Hello all, I was going through the cl_platform.h header(s) on my system, and I was surprised to find that the definition of PI (CL_M_PI and CL_M_PI_F) were apparently in disagreement:

#define  CL_M_PI            3.141592653589793115998
#define  CL_M_PI_F          3.14159274101257f

Moreover, these values are different from the ones that are found e.g. in the GNU C standard library headers, where for example we have

# define M_PI		3.14159265358979323846

It is my understanding (and the findings e.g. here seem to agree) that at the precision of double and floats the definitions are essentially equivalent. However, I believe it is a little confusing to see those values, especially when someone is familiar with the ones typically used instead.

So my questions are:

  1. why the choice?
  2. would it be possible to amend the header files with either the ‘correct’ values or a comment on why they are not used?

As far as I can tell, those decimal representations map to the same double-precision floating point value.

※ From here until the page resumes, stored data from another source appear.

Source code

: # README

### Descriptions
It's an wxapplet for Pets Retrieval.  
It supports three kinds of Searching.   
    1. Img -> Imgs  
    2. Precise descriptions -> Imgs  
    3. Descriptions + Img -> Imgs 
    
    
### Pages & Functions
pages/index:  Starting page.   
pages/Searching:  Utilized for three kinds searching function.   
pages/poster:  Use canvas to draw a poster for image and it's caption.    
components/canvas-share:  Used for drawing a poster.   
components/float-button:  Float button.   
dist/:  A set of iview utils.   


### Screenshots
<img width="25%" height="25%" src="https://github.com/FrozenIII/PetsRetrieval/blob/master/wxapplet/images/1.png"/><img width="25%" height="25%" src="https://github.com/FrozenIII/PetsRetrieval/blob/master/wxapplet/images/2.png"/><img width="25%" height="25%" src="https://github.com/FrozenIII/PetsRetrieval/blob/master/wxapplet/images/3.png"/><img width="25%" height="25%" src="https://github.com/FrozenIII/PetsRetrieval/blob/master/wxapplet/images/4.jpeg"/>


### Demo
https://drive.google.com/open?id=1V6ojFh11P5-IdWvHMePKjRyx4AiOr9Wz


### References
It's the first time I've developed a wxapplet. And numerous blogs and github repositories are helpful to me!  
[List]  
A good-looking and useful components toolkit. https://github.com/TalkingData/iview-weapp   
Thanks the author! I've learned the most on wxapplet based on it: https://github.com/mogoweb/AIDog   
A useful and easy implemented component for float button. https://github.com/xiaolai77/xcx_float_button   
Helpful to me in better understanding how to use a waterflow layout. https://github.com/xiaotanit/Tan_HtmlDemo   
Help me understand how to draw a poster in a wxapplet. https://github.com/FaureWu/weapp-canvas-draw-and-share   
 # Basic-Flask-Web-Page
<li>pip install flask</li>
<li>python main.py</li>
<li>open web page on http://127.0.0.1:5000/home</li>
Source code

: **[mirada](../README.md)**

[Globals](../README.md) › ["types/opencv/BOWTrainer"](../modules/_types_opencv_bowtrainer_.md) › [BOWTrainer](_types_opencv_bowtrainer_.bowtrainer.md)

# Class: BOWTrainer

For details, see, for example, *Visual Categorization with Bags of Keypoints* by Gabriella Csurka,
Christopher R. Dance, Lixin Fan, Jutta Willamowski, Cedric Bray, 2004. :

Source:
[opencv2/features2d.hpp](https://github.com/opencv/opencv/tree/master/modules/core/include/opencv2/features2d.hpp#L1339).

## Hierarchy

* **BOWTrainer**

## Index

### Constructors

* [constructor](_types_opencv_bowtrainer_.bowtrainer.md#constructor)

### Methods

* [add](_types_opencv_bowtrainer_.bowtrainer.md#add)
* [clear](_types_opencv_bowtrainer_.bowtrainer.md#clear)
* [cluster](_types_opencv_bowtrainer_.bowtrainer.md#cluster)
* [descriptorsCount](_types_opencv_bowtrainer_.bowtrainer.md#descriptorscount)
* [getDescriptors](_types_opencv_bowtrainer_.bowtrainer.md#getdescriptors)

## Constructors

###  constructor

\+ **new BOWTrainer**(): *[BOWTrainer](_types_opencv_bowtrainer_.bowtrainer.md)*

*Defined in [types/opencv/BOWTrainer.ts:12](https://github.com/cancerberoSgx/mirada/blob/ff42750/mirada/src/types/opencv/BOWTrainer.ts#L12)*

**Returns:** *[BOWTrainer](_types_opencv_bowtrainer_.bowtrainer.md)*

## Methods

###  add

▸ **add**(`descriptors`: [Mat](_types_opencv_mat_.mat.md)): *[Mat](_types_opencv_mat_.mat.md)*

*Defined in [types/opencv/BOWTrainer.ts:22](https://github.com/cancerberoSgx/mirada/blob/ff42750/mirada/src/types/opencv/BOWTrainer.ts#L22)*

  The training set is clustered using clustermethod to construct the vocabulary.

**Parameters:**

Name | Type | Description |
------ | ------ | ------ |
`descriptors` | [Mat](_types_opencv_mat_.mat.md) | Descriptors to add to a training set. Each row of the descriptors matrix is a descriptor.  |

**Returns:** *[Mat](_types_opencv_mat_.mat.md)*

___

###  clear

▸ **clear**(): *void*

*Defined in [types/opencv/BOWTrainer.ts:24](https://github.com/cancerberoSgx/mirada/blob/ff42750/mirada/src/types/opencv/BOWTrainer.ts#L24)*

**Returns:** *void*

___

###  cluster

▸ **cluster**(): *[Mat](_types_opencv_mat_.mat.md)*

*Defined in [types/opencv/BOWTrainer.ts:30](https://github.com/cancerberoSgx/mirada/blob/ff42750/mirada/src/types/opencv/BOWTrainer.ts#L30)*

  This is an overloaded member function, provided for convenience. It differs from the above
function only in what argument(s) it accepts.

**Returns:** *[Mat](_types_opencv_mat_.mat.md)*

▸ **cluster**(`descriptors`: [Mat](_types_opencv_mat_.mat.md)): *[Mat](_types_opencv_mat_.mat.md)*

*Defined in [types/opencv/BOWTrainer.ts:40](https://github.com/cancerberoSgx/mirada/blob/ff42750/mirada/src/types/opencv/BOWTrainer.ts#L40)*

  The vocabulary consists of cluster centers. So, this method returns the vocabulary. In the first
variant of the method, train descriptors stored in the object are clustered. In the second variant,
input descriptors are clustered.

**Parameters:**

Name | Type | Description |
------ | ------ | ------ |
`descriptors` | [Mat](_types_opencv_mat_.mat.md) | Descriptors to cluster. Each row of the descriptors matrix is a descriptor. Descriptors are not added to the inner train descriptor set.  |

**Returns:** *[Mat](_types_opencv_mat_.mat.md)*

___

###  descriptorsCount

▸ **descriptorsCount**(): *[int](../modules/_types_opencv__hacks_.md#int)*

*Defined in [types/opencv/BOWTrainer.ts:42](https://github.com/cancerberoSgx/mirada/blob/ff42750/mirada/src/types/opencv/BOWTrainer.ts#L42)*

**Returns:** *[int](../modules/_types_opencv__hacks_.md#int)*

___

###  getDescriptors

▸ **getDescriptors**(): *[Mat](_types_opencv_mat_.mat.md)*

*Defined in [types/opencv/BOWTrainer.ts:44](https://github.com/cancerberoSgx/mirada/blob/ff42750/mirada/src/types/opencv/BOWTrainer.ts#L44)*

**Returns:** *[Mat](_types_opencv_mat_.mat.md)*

Both are equally correct.

The decimal representation of CL_M_PI was probably obtained by computing the double-precision floating point value that is closest to the true value of pi and then transformed it back to decimal. On the other hand, glibc’s M_PI decimal representation appears to come directly from the decimal representation of pi. Both will translate to the same double-precision floating point value, so it doesn’t matter.

Does it make sense?

Thank you for your reply. Indeed, at the precision at which IEEE floats and doubles operate the decimal representation given and the one closer to the actual value of pi in arbitrary precision result in the same exact value. And indeed it doesn’t matter, since the actual bit value compiled in will be exactly the same.

However, I do believe that using the binary to decimal transformation of the approximation rather than the truncation of the decimal representation can be somewhat confusing when reading the headers. And since for the computers it makes absolutely no difference, I don’t actually understand why the computer representation was chosen over the one more familiar to humans.